● SOURCE MATERIAL

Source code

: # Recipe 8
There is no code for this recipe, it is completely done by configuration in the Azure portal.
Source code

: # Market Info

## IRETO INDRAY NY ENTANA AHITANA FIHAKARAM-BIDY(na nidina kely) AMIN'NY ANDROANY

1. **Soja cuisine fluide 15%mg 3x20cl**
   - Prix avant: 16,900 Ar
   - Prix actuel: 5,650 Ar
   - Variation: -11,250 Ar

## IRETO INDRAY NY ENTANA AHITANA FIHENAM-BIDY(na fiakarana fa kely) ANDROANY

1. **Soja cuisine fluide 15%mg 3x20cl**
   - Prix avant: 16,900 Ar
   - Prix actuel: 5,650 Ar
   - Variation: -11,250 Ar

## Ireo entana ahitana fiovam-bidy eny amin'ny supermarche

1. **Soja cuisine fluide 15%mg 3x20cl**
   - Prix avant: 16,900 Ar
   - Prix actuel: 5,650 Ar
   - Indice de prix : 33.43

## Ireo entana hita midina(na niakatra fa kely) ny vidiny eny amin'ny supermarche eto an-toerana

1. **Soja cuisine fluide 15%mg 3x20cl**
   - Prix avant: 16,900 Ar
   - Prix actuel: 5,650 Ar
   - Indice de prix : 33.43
---
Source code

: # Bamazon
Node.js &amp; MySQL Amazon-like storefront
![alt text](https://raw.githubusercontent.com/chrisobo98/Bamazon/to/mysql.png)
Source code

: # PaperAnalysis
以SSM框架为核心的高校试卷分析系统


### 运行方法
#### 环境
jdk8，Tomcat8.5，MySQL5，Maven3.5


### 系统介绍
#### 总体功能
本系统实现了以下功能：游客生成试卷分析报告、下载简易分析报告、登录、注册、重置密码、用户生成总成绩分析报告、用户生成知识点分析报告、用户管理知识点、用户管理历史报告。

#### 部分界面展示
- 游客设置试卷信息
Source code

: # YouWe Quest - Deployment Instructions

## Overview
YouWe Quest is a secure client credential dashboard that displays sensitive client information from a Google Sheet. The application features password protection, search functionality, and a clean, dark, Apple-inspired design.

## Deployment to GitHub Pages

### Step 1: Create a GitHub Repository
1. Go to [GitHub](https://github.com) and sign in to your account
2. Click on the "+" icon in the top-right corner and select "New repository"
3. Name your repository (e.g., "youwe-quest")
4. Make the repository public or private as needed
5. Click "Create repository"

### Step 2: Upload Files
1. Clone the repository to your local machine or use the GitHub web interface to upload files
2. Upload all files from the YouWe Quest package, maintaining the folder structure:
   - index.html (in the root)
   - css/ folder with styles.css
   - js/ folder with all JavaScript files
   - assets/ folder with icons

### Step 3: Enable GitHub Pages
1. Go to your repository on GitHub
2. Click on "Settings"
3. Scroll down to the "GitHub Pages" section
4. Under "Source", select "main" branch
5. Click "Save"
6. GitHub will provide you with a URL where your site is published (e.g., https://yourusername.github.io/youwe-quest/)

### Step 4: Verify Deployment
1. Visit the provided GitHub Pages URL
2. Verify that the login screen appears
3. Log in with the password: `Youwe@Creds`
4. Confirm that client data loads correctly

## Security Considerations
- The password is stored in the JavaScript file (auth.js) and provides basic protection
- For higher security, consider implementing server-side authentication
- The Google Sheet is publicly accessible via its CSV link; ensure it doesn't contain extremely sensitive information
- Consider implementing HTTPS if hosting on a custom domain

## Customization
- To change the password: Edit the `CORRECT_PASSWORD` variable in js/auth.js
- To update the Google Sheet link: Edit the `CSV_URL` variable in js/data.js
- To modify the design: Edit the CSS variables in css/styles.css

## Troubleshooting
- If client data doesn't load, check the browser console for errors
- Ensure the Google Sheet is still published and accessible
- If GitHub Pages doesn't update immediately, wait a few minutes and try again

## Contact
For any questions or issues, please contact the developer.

● WORK REQUEST
The lines above from the one containing "### Step 2: Upload Files" through the one containing "3. Log in with" are to be set down exactly, and no others.

● EXERCISE RESPONSE
### Step 2: Upload Files
1. Clone the repository to your local machine or use the GitHub web interface to upload files
2. Upload all files from the YouWe Quest package, maintaining the folder structure:
   - index.html (in the root)
   - css/ folder with styles.css
   - js/ folder with all JavaScript files
   - assets/ folder with icons

### Step 3: Enable GitHub Pages
1. Go to your repository on GitHub
2. Click on "Settings"
3. Scroll down to the "GitHub Pages" section
4. Under "Source", select "main" branch
5. Click "Save"
6. GitHub will provide you with a URL where your site is published (e.g., https://yourusername.github.io/youwe-quest/)

### Step 4: Verify Deployment
1. Visit the provided GitHub Pages URL
2. Verify that the login screen appears
3. Log in with the password: `Youwe@Creds`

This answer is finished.